EXERCISE DIRECTIONS
Your answer should be one number, namely how many lines in the listing below include the word "rename".

INPUT DATA
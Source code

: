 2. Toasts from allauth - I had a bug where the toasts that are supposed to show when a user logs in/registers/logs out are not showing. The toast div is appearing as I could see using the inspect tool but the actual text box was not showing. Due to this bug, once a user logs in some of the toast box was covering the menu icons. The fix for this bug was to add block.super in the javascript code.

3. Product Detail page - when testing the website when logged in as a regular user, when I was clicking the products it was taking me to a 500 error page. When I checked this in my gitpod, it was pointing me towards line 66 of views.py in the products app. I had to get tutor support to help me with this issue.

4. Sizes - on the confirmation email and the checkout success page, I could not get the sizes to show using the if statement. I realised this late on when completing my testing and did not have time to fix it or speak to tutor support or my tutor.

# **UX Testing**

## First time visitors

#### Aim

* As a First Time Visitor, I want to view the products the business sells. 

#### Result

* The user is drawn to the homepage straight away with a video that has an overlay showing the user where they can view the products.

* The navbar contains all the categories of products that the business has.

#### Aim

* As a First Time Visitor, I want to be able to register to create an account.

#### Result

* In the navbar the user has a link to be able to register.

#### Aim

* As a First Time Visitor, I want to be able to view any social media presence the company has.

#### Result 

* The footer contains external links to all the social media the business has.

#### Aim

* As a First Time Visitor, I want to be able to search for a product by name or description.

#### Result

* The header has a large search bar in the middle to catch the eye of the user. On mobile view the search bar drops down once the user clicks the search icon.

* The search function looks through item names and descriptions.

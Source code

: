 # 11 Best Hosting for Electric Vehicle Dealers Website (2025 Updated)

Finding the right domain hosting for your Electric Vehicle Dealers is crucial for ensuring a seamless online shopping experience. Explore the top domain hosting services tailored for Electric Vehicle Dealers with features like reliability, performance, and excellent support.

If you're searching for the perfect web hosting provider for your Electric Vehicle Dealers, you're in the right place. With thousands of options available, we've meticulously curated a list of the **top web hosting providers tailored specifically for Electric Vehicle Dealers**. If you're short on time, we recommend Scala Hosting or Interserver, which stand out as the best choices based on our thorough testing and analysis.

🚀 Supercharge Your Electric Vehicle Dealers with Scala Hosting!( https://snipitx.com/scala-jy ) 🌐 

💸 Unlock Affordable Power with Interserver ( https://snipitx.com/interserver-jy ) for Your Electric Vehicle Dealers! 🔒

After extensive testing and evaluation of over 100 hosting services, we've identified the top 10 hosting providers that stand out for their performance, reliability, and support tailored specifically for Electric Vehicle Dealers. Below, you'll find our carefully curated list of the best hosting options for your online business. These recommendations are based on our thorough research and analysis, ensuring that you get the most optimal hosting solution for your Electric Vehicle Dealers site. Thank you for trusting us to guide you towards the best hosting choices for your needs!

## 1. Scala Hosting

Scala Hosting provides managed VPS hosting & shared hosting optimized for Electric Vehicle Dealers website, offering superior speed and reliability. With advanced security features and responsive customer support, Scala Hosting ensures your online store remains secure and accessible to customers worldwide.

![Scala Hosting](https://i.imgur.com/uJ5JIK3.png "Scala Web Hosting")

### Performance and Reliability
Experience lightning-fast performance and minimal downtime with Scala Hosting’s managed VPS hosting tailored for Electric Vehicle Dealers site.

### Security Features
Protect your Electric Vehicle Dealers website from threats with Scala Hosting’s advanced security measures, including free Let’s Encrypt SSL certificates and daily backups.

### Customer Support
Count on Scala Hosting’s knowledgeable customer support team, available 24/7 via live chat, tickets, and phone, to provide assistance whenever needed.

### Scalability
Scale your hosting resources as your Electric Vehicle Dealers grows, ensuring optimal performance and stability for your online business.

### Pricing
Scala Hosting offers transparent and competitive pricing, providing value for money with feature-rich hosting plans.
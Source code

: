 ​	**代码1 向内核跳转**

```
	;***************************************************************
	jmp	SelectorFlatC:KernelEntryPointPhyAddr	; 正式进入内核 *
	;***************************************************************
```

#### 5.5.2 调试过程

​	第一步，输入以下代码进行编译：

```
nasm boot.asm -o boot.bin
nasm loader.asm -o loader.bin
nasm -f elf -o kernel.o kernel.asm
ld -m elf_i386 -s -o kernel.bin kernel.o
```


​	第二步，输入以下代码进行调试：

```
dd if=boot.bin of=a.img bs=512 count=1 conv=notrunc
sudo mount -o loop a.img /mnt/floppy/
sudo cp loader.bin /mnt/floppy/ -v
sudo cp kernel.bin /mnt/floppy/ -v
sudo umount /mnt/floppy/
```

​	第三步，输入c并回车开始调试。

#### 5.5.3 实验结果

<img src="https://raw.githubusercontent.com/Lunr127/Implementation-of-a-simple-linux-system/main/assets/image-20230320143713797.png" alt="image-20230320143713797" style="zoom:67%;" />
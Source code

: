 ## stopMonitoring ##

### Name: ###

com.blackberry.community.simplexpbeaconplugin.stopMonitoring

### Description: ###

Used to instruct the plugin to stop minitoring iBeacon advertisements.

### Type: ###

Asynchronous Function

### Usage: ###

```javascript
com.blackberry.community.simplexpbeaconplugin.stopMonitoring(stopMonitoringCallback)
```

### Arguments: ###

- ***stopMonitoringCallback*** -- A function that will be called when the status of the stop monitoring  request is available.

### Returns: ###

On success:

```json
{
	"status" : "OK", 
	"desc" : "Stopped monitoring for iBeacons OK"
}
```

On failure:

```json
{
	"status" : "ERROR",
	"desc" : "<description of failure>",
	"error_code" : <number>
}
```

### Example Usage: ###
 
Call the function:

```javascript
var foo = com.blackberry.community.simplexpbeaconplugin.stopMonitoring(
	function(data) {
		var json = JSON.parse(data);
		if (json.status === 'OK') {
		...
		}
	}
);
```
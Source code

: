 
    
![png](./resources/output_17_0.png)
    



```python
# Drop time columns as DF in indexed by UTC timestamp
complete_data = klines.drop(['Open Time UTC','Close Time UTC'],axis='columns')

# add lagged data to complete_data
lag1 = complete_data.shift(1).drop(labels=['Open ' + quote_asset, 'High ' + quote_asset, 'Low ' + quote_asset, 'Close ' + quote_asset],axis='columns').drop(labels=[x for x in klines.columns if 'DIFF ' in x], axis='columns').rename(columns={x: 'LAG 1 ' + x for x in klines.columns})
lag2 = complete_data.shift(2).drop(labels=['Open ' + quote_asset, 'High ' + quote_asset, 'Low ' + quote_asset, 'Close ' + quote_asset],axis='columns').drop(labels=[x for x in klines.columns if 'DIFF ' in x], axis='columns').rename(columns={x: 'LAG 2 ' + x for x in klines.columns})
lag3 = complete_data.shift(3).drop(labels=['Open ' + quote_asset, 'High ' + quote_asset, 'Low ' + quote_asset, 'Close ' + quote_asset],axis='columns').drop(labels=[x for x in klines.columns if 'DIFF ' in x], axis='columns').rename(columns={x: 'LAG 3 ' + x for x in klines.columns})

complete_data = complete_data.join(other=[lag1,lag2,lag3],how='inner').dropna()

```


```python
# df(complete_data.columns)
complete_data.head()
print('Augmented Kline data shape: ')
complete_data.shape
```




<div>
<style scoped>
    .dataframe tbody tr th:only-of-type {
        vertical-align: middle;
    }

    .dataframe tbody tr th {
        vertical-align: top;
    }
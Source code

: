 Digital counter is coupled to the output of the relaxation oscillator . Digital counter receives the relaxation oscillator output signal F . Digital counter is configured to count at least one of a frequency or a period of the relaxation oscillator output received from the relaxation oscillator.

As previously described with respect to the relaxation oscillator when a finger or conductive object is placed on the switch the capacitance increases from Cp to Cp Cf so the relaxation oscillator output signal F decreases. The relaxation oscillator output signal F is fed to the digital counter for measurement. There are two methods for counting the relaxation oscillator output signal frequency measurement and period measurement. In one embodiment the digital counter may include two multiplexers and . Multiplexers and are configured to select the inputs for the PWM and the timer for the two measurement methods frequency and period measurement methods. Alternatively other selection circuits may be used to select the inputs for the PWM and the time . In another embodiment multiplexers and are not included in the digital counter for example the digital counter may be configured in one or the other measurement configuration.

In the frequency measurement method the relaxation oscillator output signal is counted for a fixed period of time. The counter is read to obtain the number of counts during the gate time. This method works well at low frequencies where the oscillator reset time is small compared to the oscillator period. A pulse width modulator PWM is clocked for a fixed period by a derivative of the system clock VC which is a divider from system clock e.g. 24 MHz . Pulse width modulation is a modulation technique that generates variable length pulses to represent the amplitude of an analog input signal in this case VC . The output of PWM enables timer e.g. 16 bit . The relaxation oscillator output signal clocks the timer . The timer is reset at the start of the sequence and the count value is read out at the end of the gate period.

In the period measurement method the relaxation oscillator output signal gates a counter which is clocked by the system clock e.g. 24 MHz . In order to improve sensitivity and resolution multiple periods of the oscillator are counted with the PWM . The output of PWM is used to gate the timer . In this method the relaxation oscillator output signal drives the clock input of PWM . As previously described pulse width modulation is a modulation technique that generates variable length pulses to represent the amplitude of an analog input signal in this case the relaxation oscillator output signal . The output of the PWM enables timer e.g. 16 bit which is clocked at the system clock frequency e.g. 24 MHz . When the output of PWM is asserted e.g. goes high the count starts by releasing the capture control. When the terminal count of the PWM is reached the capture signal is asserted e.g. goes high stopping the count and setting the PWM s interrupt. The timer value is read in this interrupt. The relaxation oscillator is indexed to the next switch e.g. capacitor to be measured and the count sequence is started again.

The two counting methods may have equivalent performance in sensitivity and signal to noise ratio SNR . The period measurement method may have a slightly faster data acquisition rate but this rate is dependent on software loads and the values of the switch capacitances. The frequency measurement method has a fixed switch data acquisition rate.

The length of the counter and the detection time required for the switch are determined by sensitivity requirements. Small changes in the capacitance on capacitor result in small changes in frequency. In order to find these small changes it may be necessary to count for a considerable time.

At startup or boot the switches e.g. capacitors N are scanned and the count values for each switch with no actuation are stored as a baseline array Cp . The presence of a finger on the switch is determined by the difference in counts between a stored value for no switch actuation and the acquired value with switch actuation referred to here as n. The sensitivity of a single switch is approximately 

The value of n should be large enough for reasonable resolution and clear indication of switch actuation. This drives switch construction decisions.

SOLUTION TO THIS EXERCISE
3